--- START ---
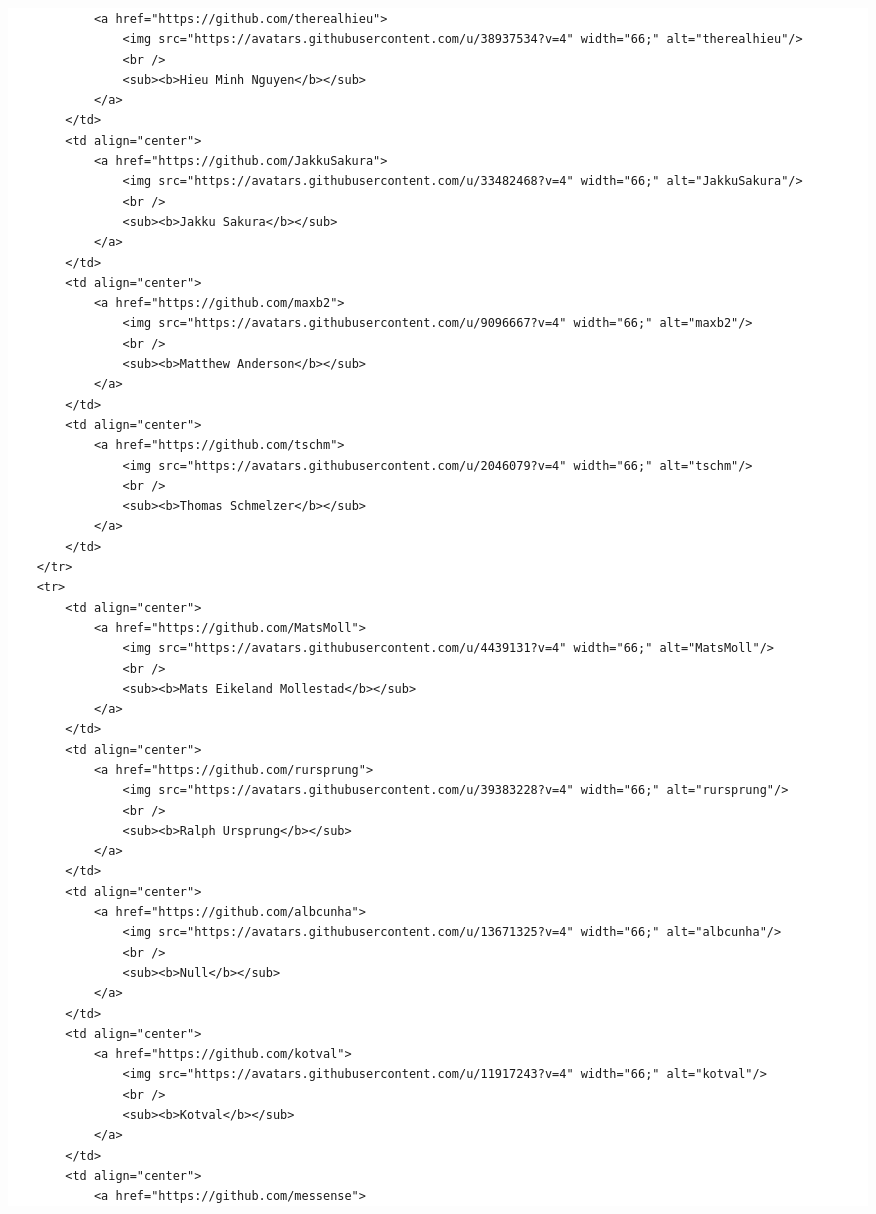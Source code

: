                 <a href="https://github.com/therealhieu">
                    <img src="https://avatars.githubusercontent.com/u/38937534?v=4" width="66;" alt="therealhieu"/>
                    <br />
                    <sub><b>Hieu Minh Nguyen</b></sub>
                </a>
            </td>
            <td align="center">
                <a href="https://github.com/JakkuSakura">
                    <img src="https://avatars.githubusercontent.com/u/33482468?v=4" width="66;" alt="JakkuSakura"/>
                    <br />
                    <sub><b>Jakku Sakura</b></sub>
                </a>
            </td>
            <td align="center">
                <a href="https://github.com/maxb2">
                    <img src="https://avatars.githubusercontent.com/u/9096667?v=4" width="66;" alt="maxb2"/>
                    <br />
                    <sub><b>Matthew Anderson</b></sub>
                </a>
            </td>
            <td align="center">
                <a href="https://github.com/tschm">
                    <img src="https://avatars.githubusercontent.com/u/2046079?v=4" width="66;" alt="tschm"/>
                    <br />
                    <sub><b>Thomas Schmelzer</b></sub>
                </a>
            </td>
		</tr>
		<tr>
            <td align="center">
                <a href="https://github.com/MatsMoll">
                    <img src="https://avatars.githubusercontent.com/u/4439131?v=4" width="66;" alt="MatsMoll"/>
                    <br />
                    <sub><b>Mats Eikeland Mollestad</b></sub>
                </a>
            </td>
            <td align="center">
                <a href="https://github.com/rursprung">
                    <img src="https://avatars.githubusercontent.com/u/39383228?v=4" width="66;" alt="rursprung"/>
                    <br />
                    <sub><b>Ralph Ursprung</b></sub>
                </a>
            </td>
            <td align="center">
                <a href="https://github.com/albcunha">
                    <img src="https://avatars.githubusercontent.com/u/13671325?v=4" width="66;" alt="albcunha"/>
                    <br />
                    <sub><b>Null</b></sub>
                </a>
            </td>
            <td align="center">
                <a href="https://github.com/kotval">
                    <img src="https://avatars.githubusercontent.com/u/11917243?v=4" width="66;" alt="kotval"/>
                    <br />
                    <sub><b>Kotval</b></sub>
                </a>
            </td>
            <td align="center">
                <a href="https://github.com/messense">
--- END ---
--- START ---
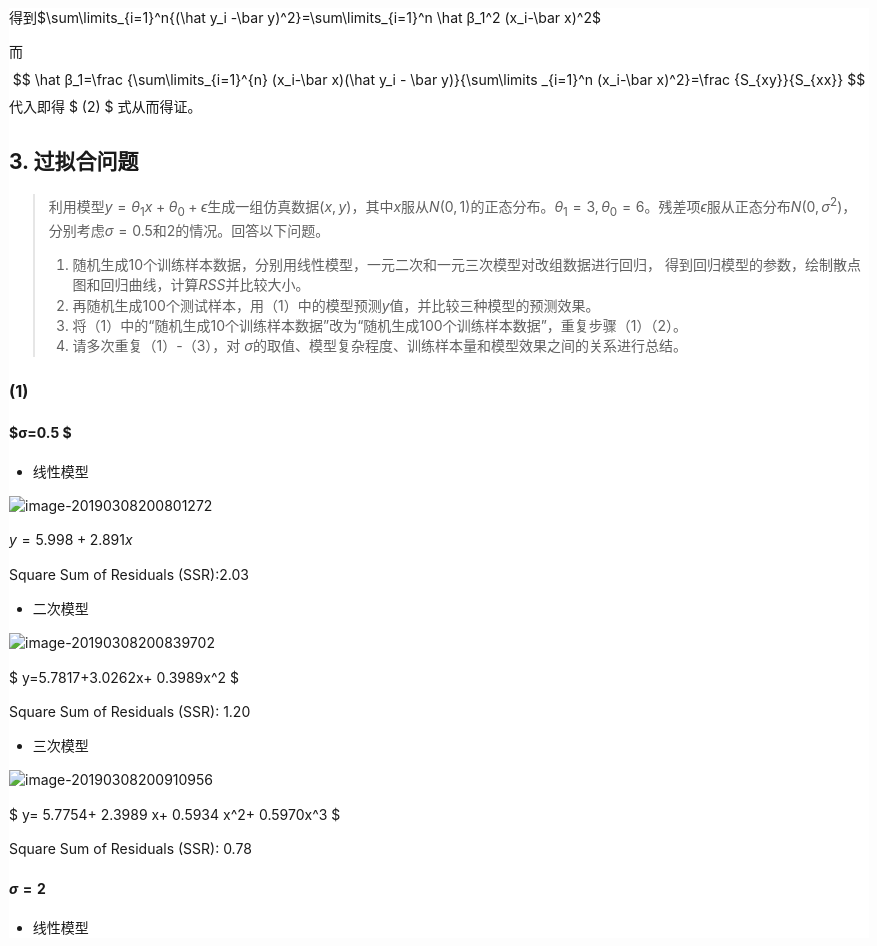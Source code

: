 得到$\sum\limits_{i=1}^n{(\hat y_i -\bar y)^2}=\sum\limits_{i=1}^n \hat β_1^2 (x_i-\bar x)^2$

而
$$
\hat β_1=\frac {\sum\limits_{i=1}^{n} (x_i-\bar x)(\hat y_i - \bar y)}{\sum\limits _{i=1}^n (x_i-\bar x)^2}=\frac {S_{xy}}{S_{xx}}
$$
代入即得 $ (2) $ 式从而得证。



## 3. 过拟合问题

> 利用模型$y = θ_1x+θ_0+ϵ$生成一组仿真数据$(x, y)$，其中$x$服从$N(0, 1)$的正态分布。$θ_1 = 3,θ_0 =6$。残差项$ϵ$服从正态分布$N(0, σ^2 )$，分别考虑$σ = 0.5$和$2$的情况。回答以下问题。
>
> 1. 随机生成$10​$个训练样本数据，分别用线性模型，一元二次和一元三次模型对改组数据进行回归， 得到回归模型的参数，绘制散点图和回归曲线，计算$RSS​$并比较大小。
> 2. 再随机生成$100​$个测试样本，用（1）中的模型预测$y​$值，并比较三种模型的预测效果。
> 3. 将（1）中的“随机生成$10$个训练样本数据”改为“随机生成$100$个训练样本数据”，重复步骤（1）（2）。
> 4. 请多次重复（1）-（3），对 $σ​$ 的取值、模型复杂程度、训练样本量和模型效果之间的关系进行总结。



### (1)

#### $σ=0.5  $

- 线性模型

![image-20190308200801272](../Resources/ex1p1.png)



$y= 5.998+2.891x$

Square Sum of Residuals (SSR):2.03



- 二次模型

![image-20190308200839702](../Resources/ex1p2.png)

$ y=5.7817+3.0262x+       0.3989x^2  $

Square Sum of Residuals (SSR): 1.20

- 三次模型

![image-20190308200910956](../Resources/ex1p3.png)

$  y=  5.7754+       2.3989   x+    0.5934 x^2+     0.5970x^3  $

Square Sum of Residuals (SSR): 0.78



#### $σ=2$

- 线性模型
--- END ---
--- START ---
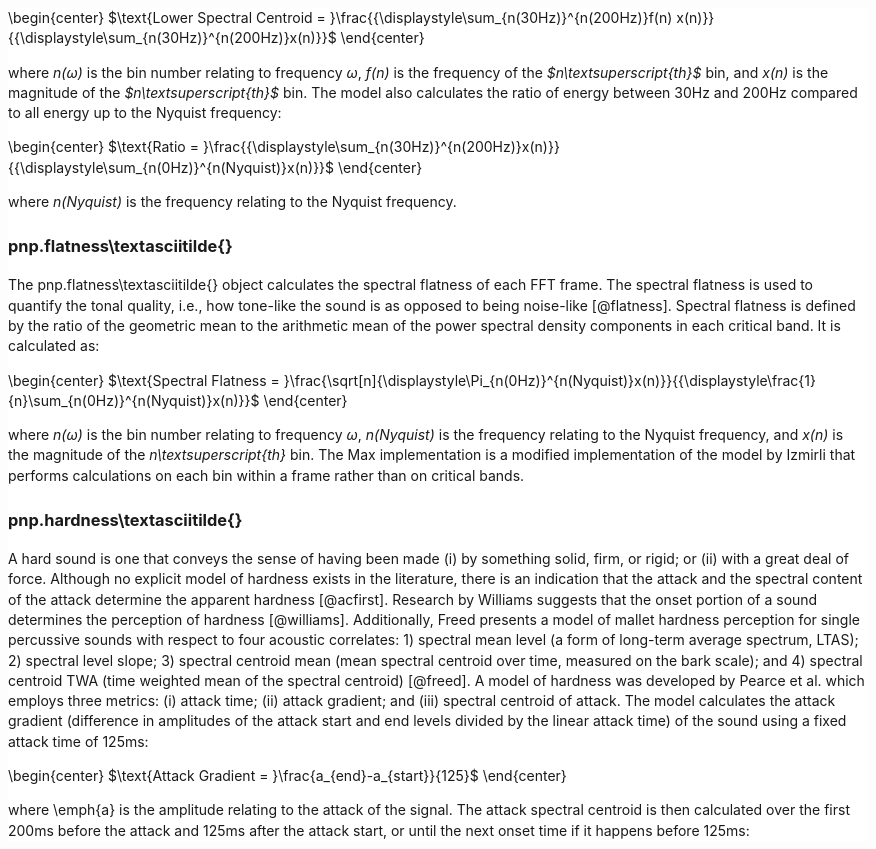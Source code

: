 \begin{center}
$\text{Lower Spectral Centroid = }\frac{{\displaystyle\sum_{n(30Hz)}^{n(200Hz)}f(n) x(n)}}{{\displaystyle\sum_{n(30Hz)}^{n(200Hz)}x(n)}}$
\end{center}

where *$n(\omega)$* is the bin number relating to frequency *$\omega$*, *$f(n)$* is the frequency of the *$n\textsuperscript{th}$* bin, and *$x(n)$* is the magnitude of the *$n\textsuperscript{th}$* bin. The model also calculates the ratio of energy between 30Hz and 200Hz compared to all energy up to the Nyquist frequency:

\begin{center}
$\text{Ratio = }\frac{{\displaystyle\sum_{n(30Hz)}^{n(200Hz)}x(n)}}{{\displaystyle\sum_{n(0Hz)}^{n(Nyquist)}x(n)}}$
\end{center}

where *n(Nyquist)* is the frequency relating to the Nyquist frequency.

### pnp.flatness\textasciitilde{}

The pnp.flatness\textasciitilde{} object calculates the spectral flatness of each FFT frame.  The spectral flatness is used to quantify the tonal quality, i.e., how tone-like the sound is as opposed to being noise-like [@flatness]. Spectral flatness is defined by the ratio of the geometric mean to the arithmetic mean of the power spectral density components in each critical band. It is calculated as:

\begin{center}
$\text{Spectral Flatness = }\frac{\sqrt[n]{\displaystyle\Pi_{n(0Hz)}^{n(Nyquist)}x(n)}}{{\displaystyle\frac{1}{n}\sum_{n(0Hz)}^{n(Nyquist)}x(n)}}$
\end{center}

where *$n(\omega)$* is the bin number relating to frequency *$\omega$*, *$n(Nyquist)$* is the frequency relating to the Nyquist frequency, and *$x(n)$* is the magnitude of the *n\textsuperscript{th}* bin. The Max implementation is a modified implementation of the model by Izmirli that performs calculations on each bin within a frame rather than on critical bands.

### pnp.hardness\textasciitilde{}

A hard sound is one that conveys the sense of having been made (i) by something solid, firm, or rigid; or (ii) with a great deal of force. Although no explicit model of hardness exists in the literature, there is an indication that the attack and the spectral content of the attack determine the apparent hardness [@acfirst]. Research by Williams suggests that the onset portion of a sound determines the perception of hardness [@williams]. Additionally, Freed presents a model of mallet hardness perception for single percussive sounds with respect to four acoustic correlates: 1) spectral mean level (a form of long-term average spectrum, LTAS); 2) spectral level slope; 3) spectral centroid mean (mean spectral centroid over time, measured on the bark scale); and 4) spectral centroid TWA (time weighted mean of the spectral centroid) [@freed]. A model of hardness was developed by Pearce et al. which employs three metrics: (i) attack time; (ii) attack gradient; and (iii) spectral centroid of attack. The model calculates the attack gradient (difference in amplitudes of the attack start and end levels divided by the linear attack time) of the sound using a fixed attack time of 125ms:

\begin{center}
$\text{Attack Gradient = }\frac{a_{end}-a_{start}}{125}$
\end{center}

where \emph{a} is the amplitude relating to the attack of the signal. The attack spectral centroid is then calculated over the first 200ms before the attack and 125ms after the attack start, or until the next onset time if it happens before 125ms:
--- END ---
__Task to carry out__
The lines you need are those with the word "each"; list them from the entries.

__Task solution__
The pnp.flatness\textasciitilde{} object calculates the spectral flatness of each FFT frame.  The spectral flatness is used to quantify the tonal quality, i.e., how tone-like the sound is as opposed to being noise-like [@flatness]. Spectral flatness is defined by the ratio of the geometric mean to the arithmetic mean of the power spectral density components in each critical band. It is calculated as:
where *$n(\omega)$* is the bin number relating to frequency *$\omega$*, *$n(Nyquist)$* is the frequency relating to the Nyquist frequency, and *$x(n)$* is the magnitude of the *n\textsuperscript{th}* bin. The Max implementation is a modified implementation of the model by Izmirli that performs calculations on each bin within a frame rather than on critical bands.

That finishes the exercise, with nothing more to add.